Task prompt> From the first line of the listing to the last, set down everything exactly, but skip the images.

Stored data>
- - - - -

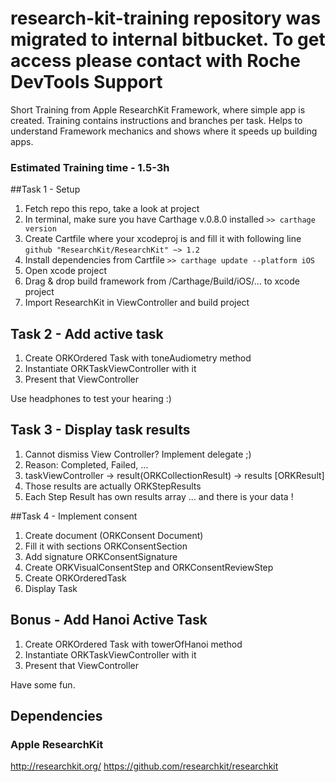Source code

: # research-kit-training repository was migrated to internal bitbucket. To get access please contact with Roche DevTools Support
Short Training from Apple ResearchKit Framework, where simple app is created. Training contains instructions and branches per task. Helps to understand Framework mechanics and shows where it speeds up building apps. 

### Estimated Training time - 1.5-3h


##Task 1 - Setup

1. Fetch repo this repo, take a look at project
2. In terminal, make sure you have Carthage v.0.8.0 installed
`>> carthage version`
3. Create Cartfile where your xcodeproj is and fill it with following line
`github "ResearchKit/ResearchKit" ~> 1.2`
4. Install dependencies from Cartfile
`>> carthage update --platform iOS`
5. Open xcode project
6. Drag & drop build framework from /Carthage/Build/iOS/… to xcode project
7. Import ResearchKit in ViewController and build project


## Task 2 - Add active task

1. Create ORKOrdered Task with toneAudiometry method
2. Instantiate ORKTaskViewController with it
3. Present that ViewController

Use headphones to test your hearing :) 

## Task 3 - Display task results

1. Cannot dismiss View Controller? Implement delegate ;)
2. Reason: Completed, Failed, …
3. taskViewController -> result(ORKCollectionResult) -> results [ORKResult]
4. Those results are actually ORKStepResults
5. Each Step Result has own results array … and there is your data !

##Task 4 - Implement consent

1. Create document (ORKConsent Document) 
2. Fill it with sections ORKConsentSection
3. Add signature ORKConsentSignature
4. Create ORKVisualConsentStep and ORKConsentReviewStep
5. Create ORKOrderedTask
6. Display Task

## Bonus - Add Hanoi Active Task
1. Create ORKOrdered Task with towerOfHanoi method
2. Instantiate ORKTaskViewController with it
3. Present that ViewController

Have some fun.

## Dependencies 

### Apple ResearchKit 
http://researchkit.org/
https://github.com/researchkit/researchkit
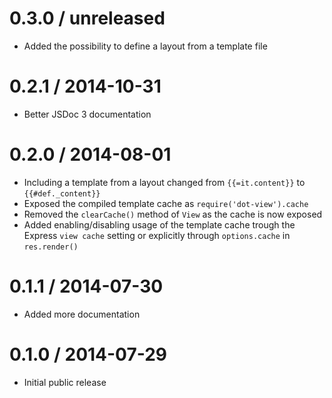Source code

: 0.3.0 / unreleased
==================
  * Added the possibility to define a layout from a template file

0.2.1 / 2014-10-31
==================
  * Better JSDoc 3 documentation

0.2.0 / 2014-08-01
==================
  * Including a template from a layout changed from `{{=it.content}}` to `{{#def._content}}`
  * Exposed the compiled template cache as `require('dot-view').cache`
  * Removed the `clearCache()` method of `View` as the cache is now exposed
  * Added enabling/disabling usage of the template cache trough the Express `view cache` setting or explicitly through `options.cache` in `res.render()`

0.1.1 / 2014-07-30
==================
  * Added more documentation

0.1.0 / 2014-07-29
==================
  * Initial public release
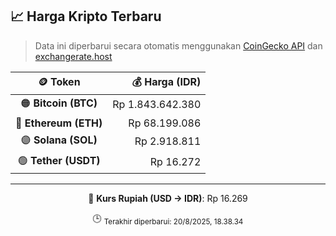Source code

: 

<!-- HARGA_KRIPTO -->
## 📈 Harga Kripto Terbaru

> Data ini diperbarui secara otomatis menggunakan [CoinGecko API](https://www.coingecko.com/) dan [exchangerate.host](https://exchangerate.host/)

<div align="center">

| 🪙 Token | 💰 Harga (IDR) |
|:------:|---------------:|
| 🟠 **Bitcoin (BTC)**   | Rp 1.843.642.380 |
| 🔵 **Ethereum (ETH)**  | Rp 68.199.086 |
| 🟣 **Solana (SOL)**    | Rp 2.918.811 |
| 🟢 **Tether (USDT)**   | Rp 16.272 |

---

💱 **Kurs Rupiah (USD → IDR)**: Rp 16.269

🕒 <sub>Terakhir diperbarui: 20/8/2025, 18.38.34</sub>

</div>
<!-- /HARGA_KRIPTO -->
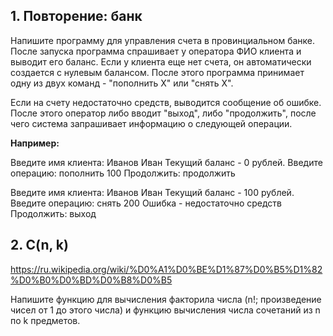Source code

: ## 1. Повторение: банк

Напишите программу для управления счета в провинциальном банке. После запуска программа спрашивает у оператора ФИО клиента и выводит его баланс. Если у клиента еще нет счета, он автоматически создается с нулевым балансом. После этого программа принимает одну из двух команд - "пополнить X" или "снять X".

Если на счету недостаточно средств, выводится сообщение об ошибке. После этого оператор либо вводит "выход", либо "продолжить", после чего система запрашивает информацию о следующей операции.

**Например:**

Введите имя клиента: Иванов Иван
Текущий баланс - 0 рублей.
Введите операцию: пополнить 100
Продолжить: продолжить

Введите имя клиента: Иванов Иван
Текущий баланс - 100 рублей.
Введите операцию: снять 200
Ошибка - недостаточно средств
Продолжить: выход

## 2. C(n, k)

https://ru.wikipedia.org/wiki/%D0%A1%D0%BE%D1%87%D0%B5%D1%82%D0%B0%D0%BD%D0%B8%D0%B5

Напишите функцию для вычисления факторила числа (n!; произведение чисел от 1 до этого числа) и функцию вычисления числа сочетаний из n по k предметов.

- - - - -

Solution for this problem>
Source code

: # research-kit-training repository was migrated to internal bitbucket. To get access please contact with Roche DevTools Support
Short Training from Apple ResearchKit Framework, where simple app is created. Training contains instructions and branches per task. Helps to understand Framework mechanics and shows where it speeds up building apps. 

### Estimated Training time - 1.5-3h


##Task 1 - Setup

1. Fetch repo this repo, take a look at project
2. In terminal, make sure you have Carthage v.0.8.0 installed
`>> carthage version`
3. Create Cartfile where your xcodeproj is and fill it with following line
`github "ResearchKit/ResearchKit" ~> 1.2`
4. Install dependencies from Cartfile
`>> carthage update --platform iOS`
5. Open xcode project
6. Drag & drop build framework from /Carthage/Build/iOS/… to xcode project
7. Import ResearchKit in ViewController and build project


## Task 2 - Add active task

1. Create ORKOrdered Task with toneAudiometry method
2. Instantiate ORKTaskViewController with it
3. Present that ViewController

Use headphones to test your hearing :) 

## Task 3 - Display task results

1. Cannot dismiss View Controller? Implement delegate ;)
2. Reason: Completed, Failed, …
3. taskViewController -> result(ORKCollectionResult) -> results [ORKResult]
4. Those results are actually ORKStepResults
5. Each Step Result has own results array … and there is your data !

##Task 4 - Implement consent

1. Create document (ORKConsent Document) 
2. Fill it with sections ORKConsentSection
3. Add signature ORKConsentSignature
4. Create ORKVisualConsentStep and ORKConsentReviewStep
5. Create ORKOrderedTask
6. Display Task

## Bonus - Add Hanoi Active Task
1. Create ORKOrdered Task with towerOfHanoi method
2. Instantiate ORKTaskViewController with it
3. Present that ViewController

Have some fun.

## Dependencies 

### Apple ResearchKit 
http://researchkit.org/
https://github.com/researchkit/researchkit
Source code

: 0.3.0 / unreleased
==================
  * Added the possibility to define a layout from a template file

0.2.1 / 2014-10-31
==================
  * Better JSDoc 3 documentation

0.2.0 / 2014-08-01
==================
  * Including a template from a layout changed from `{{=it.content}}` to `{{#def._content}}`
  * Exposed the compiled template cache as `require('dot-view').cache`
  * Removed the `clearCache()` method of `View` as the cache is now exposed
  * Added enabling/disabling usage of the template cache trough the Express `view cache` setting or explicitly through `options.cache` in `res.render()`

0.1.1 / 2014-07-30
==================
  * Added more documentation

0.1.0 / 2014-07-29
==================
  * Initial public release
Source code

: 

<!-- HARGA_KRIPTO -->
## 📈 Harga Kripto Terbaru

> Data ini diperbarui secara otomatis menggunakan [CoinGecko API](https://www.coingecko.com/) dan [exchangerate.host](https://exchangerate.host/)

<div align="center">

| 🪙 Token | 💰 Harga (IDR) |
|:------:|---------------:|
| 🟠 **Bitcoin (BTC)**   | Rp 1.843.642.380 |
| 🔵 **Ethereum (ETH)**  | Rp 68.199.086 |
| 🟣 **Solana (SOL)**    | Rp 2.918.811 |
| 🟢 **Tether (USDT)**   | Rp 16.272 |

---

💱 **Kurs Rupiah (USD → IDR)**: Rp 16.269

🕒 <sub>Terakhir diperbarui: 20/8/2025, 18.38.34</sub>

</div>
<!-- /HARGA_KRIPTO -->
Source code

: ## 1. Повторение: банк

Напишите программу для управления счета в провинциальном банке. После запуска программа спрашивает у оператора ФИО клиента и выводит его баланс. Если у клиента еще нет счета, он автоматически создается с нулевым балансом. После этого программа принимает одну из двух команд - "пополнить X" или "снять X".

Если на счету недостаточно средств, выводится сообщение об ошибке. После этого оператор либо вводит "выход", либо "продолжить", после чего система запрашивает информацию о следующей операции.

**Например:**

Введите имя клиента: Иванов Иван
Текущий баланс - 0 рублей.
Введите операцию: пополнить 100
Продолжить: продолжить

Введите имя клиента: Иванов Иван
Текущий баланс - 100 рублей.
Введите операцию: снять 200
Ошибка - недостаточно средств
Продолжить: выход

## 2. C(n, k)

https://ru.wikipedia.org/wiki/%D0%A1%D0%BE%D1%87%D0%B5%D1%82%D0%B0%D0%BD%D0%B8%D0%B5

Напишите функцию для вычисления факторила числа (n!; произведение чисел от 1 до этого числа) и функцию вычисления числа сочетаний из n по k предметов.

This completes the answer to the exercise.